The video above is what got my buddy Rob excited. He enthused, “Wow electronics for everybody! There may be hope for me. I watched the one on completing the noise source on the Ham It Up! convertor. He builds it, tests the basics, and the shows a simple use case. I feel .031% less stupid. I wanted to know if I should purchase the noise source parts. ‘Yes’ is the answer, after watching this.”
This is the cool thing about the Maker Movement. Rob is not an engineer. He did software QA in the past and now works at Brocade in the IT department. He is technical, but not formally trained. But the Maker movement is about the fun stuff, and the dreary classrooms and boring lectures are dispensed with in favor of learning with a specific objective in mind. It’s all the fun of engineering without the tedium.
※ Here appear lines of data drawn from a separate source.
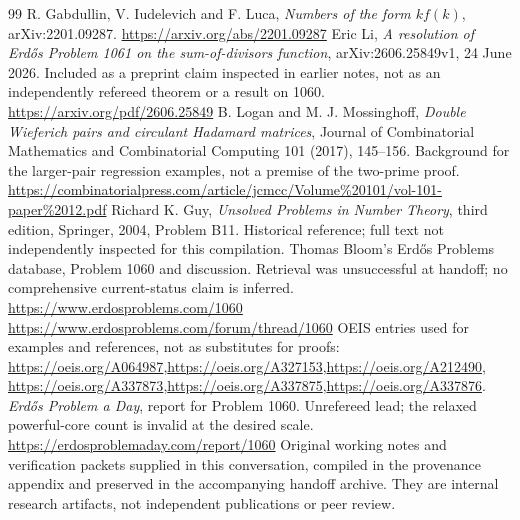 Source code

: {\begin{thebibliography}{99}
 R. Gabdullin, V. Iudelevich and F. Luca, \emph{Numbers of the form $kf(k)$}, arXiv:2201.09287.\newline
\url{https://arxiv.org/abs/2201.09287}
 Eric Li, \emph{A resolution of Erd\H{o}s Problem 1061 on the sum-of-divisors function}, arXiv:2606.25849v1, 24 June 2026. Included as a preprint claim inspected in earlier notes, not as an independently refereed theorem or a result on 1060.\newline
\url{https://arxiv.org/pdf/2606.25849}
 B. Logan and M. J. Mossinghoff, \emph{Double Wieferich pairs and circulant Hadamard matrices}, Journal of Combinatorial Mathematics and Combinatorial Computing 101 (2017), 145--156. Background for the larger-pair regression examples, not a premise of the two-prime proof.\newline
\url{https://combinatorialpress.com/article/jcmcc/Volume%20101/vol-101-paper%2012.pdf}
 Richard K. Guy, \emph{Unsolved Problems in Number Theory}, third edition, Springer, 2004, Problem B11. Historical reference; full text not independently inspected for this compilation.
 Thomas Bloom's Erd\H{o}s Problems database, Problem 1060 and discussion. Retrieval was unsuccessful at handoff; no comprehensive current-status claim is inferred.\newline
\url{https://www.erdosproblems.com/1060}\newline
\url{https://www.erdosproblems.com/forum/thread/1060}
 OEIS entries used for examples and references, not as substitutes for proofs:\newline
\url{https://oeis.org/A064987},\quad\url{https://oeis.org/A327153},\quad\url{https://oeis.org/A212490},\newline
\url{https://oeis.org/A337873},\quad\url{https://oeis.org/A337875},\quad\url{https://oeis.org/A337876}.
 \emph{Erd\H{o}s Problem a Day}, report for Problem 1060. Unrefereed lead; the relaxed powerful-core count is invalid at the desired scale.\newline
\url{https://erdosproblemaday.com/report/1060}
 Original working notes and verification packets supplied in this conversation, compiled in the provenance appendix and preserved in the accompanying handoff archive. They are internal research artifacts, not independent publications or peer review.
\end{thebibliography}

}
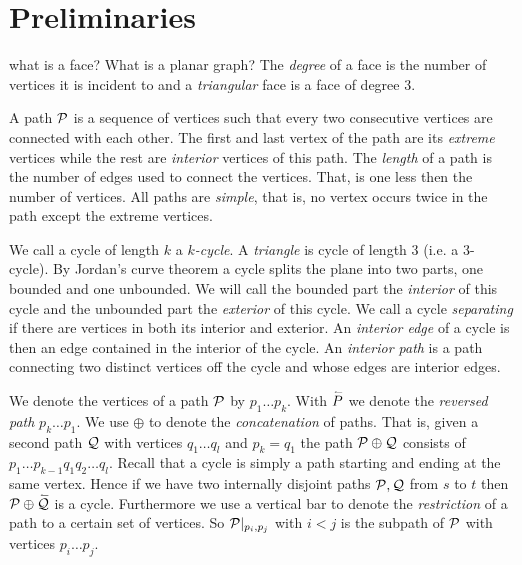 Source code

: 
\section{Preliminaries}

  \fxnote what is a face? What is a planar graph?
  The \emph{degree} of a face is the number of vertices it is incident to and a \emph{triangular} face is a face of degree $3$.

  A path $\P$ is a sequence of vertices such that every two consecutive vertices are connected with each other. The first and last vertex of the path are its \emph{extreme} vertices while the rest are \emph{interior} vertices of this path. The \emph{length} of a path is the number of edges used to connect the vertices. That, is one less then the number of vertices. All paths are \emph{simple}, that is, no vertex occurs twice in the path except the extreme vertices.

  We call a cycle of length $k$  a \emph{$k$-cycle}. A \emph{triangle} is cycle of length $3$ (i.e. a $3$-cycle).
  By Jordan's curve theorem a cycle splits the plane into two parts, one bounded and one unbounded. We will call the bounded part the \emph{interior} of this cycle and the unbounded part the \emph{exterior} of this cycle.
  We call a cycle \emph{separating} if there are vertices in both its interior and exterior.
  An \emph{interior edge} of a cycle is then an edge contained in the interior of the cycle.
  An \emph{interior path} is a path connecting two distinct vertices off the cycle and whose edges are interior edges.

  We denote the vertices of a path $\P$ by $p_1 \ldots p_k$.
  With $\rev{P}$ we denote the \emph{reversed path} $p_k \ldots p_1$. We use $\oplus$ to denote the \emph{concatenation} of paths. That is, given a second path $\Q$ with vertices $q_1 \ldots q_l$ and $p_k = q_1$ the path $\P \oplus \Q$ consists of $p_1 \ldots p_{k-1} q_1 q_2 \ldots q_l$.
  Recall that a cycle is simply a path starting and ending at the same vertex. Hence if we have two  internally disjoint paths $\P, \Q$ from $s$ to $t$ then $\P \oplus \rev{\Q}$ is a cycle.
  Furthermore we use a vertical bar to denote the \emph{restriction} of a path to a certain set of vertices. So $\P|_{p_i, p_j}$ with $i<j$ is the subpath of $\P$ with vertices $p_i \ldots p_j$.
We invented computers. They can do the tedium, and the math, for that matter.
You can see from Alan’s bench the passion he has for radio and electronics in general. Any person with a Metcal soldering iron and a Simpson 260 analog voltmeter is OK by me. The extended CRT (cathode ray tube) housing on that scope makes me think it is the 400MHz Tek 2467B, the fast glitch capture version of the Tektronix 2465B. The CRT is longer to add the plates needed for persistence.
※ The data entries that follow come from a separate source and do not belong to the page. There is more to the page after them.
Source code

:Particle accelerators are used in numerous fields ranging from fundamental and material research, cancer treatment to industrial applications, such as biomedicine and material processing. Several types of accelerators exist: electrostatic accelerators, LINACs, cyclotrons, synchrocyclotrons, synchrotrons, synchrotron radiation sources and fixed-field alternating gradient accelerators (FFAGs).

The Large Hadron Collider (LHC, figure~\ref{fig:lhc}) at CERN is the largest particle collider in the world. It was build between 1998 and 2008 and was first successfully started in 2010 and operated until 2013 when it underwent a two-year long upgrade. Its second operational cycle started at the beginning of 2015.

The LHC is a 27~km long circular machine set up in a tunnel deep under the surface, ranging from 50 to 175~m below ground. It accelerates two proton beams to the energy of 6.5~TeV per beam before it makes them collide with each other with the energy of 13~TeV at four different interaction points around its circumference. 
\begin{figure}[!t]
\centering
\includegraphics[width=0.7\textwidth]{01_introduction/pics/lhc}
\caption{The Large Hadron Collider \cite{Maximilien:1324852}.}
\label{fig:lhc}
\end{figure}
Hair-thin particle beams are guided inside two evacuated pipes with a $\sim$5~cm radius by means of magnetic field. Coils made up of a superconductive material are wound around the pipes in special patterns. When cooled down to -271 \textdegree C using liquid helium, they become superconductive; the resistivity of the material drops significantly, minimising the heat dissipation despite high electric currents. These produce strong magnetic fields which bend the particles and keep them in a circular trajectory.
Another cool tip from Rob was about Brocade where he works. He told me the labs have vending machines with cables and mice and other day-to-day engineering essentials. The engineers can just swipe their badge into the vending machine, pick out the cable and be on their way, no requisition forms or hassle. What a class outfit.
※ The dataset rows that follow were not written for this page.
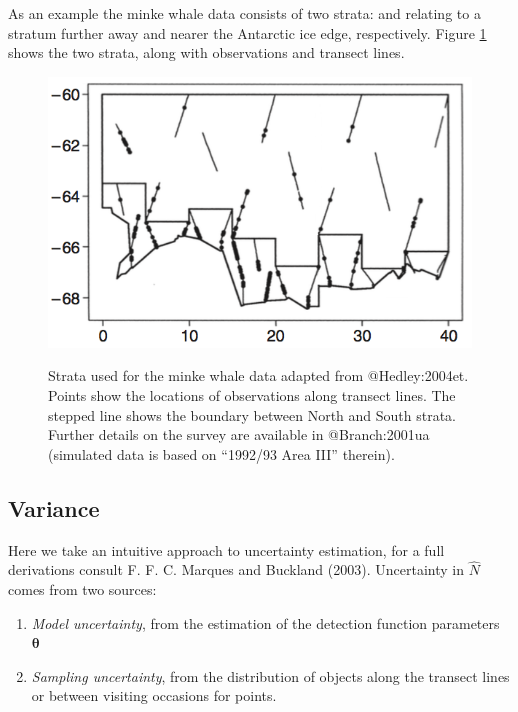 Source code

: \documentclass[article]{jss}
\begin{document}
As an example the minke whale data consists of two strata: 
and  relating to a stratum further away and nearer the
Antarctic ice edge, respectively. Figure \ref{fig:minke-strata} shows
the two strata, along with observations and transect lines.

\begin{figure}
\includegraphics{minke-strata}
\label{fig:minke-strata}
\caption{Strata used for the minke whale data adapted from @Hedley:2004et. Points show the locations of observations along transect lines. The stepped line shows the boundary between North and South strata. Further details on the survey are available in @Branch:2001ua (simulated data is based on ``1992/93 Area III'' therein).}
\end{figure}

\subsection{Variance}\label{variance}

Here we take an intuitive approach to uncertainty estimation, for a full
derivations consult F. F. C. Marques and Buckland (2003). Uncertainty in
\(\hat{N}\) comes from two sources:

\begin{enumerate}
\def\labelenumi{\arabic{enumi}.}
\itemsep1pt\parskip0pt
\item
  \emph{Model uncertainty}, from the estimation of the detection
  function parameters \(\boldsymbol{\theta}\)
\item
  \emph{Sampling uncertainty}, from the distribution of objects along
  the transect lines or between visiting occasions for points.
\end{enumerate}
\end{document}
Knowing I worked at Atmel, my pal wanted to point out the above article about Arduino by Joe Pardue. Nuts and Volts is a subscription magazine, so you have pay 27 bucks a year for print and digital, or only 20 bucks a year if you don’t want the print magazine.
Even without subscribing, you can download the code samples for the Arduino 101 article, and if you upgrade to the mysterious un-priced “preferred subscriber network” you get access to all the old issues of Nuts and Volts. This is a great complement to Circuit Cellar magazine, which is also a subscription magazine, but for $250 they can also give you a memory stick with every single article they have ever done. I recommend both these magazines since they are aimed at system design. The trade press, where I have worked, is fine to learn about the latest chip or test method. But Circuit Cellar and Nuts and Volts both show you how to hook up the chips, and do the code and everything else to get a working product. They even touch on 3-D printing and the stuff to put your gizmo in an enclosure. No wonder they can charge for a subscription. All they lack is articles about FCC, CE, and UL approvals, and those might happen one day for all I know.
So keep watching those YouTube videos and reading articles, but more importantly, keep hacking on circuits and code. That is the fun stuff that gives real satisfaction and happiness.